WHAT YOU WILL DO: Match the word "building". Return each line of the data below where it appears.

--- DATA TO EXAMINE ---

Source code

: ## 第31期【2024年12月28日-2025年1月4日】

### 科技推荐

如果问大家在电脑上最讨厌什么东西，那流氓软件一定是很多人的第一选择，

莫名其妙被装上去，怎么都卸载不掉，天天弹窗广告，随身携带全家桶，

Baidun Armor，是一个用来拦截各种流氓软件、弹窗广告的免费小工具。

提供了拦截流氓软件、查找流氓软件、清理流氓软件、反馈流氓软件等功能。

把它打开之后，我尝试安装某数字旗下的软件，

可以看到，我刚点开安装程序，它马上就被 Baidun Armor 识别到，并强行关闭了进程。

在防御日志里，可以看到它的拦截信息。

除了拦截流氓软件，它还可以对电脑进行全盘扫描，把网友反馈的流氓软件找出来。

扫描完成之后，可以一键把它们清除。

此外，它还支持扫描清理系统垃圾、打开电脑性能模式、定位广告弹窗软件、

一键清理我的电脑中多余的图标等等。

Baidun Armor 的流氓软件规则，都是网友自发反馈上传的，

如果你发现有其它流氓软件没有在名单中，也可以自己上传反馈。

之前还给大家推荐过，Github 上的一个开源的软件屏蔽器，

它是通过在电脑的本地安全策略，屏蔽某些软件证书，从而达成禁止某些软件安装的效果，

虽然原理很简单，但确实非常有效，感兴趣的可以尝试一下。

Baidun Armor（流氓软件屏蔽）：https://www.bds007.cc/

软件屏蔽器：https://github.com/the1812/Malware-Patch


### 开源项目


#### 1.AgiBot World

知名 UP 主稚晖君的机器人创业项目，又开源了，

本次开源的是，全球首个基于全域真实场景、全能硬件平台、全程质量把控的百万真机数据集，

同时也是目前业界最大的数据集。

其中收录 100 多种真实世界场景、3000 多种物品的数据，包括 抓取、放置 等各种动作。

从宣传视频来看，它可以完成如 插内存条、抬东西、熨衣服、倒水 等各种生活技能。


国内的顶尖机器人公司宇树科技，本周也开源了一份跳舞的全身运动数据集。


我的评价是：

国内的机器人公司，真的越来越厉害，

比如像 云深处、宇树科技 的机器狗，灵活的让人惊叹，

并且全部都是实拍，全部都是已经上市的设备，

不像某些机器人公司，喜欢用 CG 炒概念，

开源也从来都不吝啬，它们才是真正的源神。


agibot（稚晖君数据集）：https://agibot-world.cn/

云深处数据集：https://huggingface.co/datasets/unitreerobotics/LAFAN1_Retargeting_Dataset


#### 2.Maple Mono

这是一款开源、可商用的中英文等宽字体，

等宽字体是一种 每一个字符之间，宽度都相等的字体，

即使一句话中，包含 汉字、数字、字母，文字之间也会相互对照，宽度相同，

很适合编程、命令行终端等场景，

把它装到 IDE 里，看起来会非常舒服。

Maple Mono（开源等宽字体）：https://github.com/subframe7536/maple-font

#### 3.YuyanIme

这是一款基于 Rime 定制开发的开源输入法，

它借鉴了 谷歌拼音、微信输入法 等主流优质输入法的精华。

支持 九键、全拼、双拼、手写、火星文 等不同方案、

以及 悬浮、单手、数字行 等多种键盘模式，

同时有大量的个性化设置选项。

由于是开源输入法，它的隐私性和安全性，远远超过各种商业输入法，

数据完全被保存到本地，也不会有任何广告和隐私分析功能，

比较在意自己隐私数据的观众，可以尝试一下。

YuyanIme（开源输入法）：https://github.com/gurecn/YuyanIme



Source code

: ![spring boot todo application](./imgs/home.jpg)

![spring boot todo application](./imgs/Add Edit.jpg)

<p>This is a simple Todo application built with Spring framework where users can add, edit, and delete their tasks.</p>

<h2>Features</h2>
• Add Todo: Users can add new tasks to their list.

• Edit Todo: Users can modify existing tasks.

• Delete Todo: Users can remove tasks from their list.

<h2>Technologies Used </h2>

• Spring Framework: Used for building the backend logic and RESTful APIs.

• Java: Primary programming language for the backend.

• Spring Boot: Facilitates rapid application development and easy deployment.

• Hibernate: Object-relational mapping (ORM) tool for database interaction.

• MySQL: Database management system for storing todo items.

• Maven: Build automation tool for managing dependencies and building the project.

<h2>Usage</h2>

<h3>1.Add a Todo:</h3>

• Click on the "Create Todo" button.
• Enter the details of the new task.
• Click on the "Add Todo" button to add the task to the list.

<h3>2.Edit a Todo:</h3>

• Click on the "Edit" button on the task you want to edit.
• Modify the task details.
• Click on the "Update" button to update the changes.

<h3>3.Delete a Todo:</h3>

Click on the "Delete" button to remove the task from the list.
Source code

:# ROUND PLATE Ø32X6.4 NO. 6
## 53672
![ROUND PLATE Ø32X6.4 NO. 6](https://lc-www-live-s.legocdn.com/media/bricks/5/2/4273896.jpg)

---

RESPONSE:
• Spring Framework: Used for building the backend logic and RESTful APIs.
• Maven: Build automation tool for managing dependencies and building the project.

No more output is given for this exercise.